= May Report =

1931 British economic publication

The May Report, within the economic history of the United Kingdom, was a publication on 31 July 1931 by the Committee on National Expenditure ("May Committee"). The May Committee was set up to suggest ways for the government to curb expenditure after a proposal by a Liberal MP. The committee was chaired by Sir George May. Its main conclusions were extensive public sector spending cuts, including a cut to the unemployment benefit, and increased taxation.

==Background==
The Depression had hit the UK in 1931, and had led to a run on the Bank of England in which foreign investors were withdrawing £2.5 million a day in gold. As most of the Labour party was opposed to the Keynesian ideas proposed by Oswald Mosley, the government was looking for some way to cut public sector spending. The Liberal MP Sir Donald Maclean proposed a House of Commons resolution under which the committee would be appointed. This was accepted by the Labour Chancellor of the Exchequer Philip Snowden, who set up the Committee in February 1931.

==Report==
The Report was the conclusions of the majority of the Committee, the Liberal nominees Sir Mark Jenkinson and Lord Plender, and the Conservatives' nominees Sir Thomas Royden and Cooper, all with experience in finance. The two Labour nominees, trade unionists Arthur Pugh and Charles Latham, dissented from the Report.

The Report calculated that the deficit for 1932-3 would be £120 million. They believed that taxation already consumed "an unduly large proportion of the national income" and therefore the deficit could only be cured by retrenchment in public expenditure, because such expenditure which was "definitely restrictive of industrial enterprise and employment". They put forward wage cuts for the police, teachers and pre-1925 entrants to the armed forces. Most economies were recommended to be made in the social services and public work schemes because, the Report argued, if the country survived without them a few years previously then they "cannot be essential". The total economies they proposed amounted to £96.5 million, with the largest economy being unemployment insurance at £66.5 million. This included a 10% cut to the unemployment benefit.
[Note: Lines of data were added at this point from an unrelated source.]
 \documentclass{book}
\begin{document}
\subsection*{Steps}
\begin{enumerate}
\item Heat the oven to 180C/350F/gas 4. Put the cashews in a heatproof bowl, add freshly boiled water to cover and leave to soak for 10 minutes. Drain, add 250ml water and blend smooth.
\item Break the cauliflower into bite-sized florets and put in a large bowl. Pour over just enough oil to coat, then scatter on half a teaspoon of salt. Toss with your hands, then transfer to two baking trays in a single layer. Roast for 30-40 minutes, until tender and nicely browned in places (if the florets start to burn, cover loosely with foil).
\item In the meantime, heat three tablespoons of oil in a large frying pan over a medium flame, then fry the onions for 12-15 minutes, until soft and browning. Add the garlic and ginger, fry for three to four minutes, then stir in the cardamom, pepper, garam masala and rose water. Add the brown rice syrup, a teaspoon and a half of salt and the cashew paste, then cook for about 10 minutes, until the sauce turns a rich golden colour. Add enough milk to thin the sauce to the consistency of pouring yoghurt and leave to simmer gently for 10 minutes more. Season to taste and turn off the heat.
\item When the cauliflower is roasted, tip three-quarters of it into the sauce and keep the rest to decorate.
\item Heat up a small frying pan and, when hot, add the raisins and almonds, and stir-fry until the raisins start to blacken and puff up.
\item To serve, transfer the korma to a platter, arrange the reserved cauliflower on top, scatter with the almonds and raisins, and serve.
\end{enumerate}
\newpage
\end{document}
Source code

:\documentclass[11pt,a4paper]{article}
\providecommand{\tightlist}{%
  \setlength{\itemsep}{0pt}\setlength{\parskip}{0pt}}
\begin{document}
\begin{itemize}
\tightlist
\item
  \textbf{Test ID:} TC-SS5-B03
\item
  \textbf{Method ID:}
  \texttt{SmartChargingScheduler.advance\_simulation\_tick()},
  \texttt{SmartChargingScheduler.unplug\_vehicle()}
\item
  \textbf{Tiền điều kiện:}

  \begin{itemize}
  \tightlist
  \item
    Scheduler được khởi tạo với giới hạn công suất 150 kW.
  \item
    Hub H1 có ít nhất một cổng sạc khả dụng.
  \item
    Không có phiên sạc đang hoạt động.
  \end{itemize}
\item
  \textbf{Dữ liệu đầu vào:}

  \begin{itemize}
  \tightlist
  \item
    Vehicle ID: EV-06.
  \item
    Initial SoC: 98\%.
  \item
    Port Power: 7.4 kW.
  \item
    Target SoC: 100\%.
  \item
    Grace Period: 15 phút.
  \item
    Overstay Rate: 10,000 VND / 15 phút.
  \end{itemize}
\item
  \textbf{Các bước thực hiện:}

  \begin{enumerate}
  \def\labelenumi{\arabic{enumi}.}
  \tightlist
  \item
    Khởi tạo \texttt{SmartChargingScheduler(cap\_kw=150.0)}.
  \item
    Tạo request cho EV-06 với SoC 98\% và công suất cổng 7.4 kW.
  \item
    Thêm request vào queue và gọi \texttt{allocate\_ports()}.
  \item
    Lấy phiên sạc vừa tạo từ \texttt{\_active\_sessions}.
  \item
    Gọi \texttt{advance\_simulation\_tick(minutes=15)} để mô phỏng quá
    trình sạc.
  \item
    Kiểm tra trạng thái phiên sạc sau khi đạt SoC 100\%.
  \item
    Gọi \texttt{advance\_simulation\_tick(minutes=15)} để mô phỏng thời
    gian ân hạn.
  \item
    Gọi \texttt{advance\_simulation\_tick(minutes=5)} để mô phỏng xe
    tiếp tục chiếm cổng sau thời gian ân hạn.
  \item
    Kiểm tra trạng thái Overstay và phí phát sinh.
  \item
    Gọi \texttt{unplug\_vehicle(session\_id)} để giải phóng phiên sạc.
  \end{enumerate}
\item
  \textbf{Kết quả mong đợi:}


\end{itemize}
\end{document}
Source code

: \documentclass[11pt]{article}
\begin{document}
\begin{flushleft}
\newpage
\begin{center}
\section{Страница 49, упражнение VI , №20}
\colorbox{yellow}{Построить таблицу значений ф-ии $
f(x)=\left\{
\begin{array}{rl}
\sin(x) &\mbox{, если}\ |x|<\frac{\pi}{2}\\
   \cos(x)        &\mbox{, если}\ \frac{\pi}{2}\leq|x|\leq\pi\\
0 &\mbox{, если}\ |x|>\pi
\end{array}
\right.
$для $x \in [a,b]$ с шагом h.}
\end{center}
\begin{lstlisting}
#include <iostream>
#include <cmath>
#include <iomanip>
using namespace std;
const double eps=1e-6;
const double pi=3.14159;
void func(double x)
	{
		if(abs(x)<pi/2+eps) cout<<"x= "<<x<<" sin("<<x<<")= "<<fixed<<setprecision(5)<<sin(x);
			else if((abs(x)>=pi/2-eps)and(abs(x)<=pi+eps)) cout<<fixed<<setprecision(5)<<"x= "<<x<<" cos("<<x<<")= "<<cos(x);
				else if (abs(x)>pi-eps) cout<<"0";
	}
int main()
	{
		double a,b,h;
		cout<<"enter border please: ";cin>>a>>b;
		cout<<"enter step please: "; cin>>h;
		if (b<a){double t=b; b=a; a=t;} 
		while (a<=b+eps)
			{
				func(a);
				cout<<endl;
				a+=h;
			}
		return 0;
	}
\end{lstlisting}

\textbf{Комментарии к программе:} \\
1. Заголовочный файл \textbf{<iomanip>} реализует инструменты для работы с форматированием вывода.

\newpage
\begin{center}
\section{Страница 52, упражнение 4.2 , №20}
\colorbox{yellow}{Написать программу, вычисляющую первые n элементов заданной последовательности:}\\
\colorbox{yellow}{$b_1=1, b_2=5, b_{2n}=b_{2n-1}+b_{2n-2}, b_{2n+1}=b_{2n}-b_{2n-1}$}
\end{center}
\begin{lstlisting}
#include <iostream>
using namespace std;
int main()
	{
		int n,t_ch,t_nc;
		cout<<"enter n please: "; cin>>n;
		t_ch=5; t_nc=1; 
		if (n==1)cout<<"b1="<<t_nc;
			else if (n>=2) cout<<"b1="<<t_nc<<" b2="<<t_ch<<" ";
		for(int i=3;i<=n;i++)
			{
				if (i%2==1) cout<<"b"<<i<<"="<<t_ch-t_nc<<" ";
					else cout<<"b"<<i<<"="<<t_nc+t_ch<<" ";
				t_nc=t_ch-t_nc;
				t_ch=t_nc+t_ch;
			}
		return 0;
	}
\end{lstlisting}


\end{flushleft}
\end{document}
Which the Labour cabinet voted to accept by 11 to 9, on 28 August 1931.

The two Labour nominees wrote their own Report which blamed the economic difficulties on deflationary policies and accepted limited wage cuts but believed that the "equitable" solution would be to raise taxes on holders of National Debt and other investments with fixed interests.

==Response==
In response to the Report the Cabinet appointed an economy committee with the Prime Minister Ramsay MacDonald, Snowden, Foreign Secretary Arthur Henderson, Lord Privy Seal James Henry Thomas and President of the Board of Trade William Graham as its members. Although the first meeting of this committee was due to meet on 25 August, MacDonald's holiday was interrupted on 11 August by a message from bankers that there was a run on the pound. The whole Cabinet discussed what to do from 20 August until on 24 August they could not reach a consensus on whether to cut unemployment benefits to ensure a balanced budget. Nine Cabinet members would resign if this was carried through, with the rest (11) not dissenting. The acting leader of the Liberals, Herbert Samuel, suggested a National Coalition Government headed by MacDonald, with Conservative leader Stanley Baldwin agreeing. Therefore, on 24 August a National Government headed by MacDonald came into being, a consequence of which was to split the Labour Party.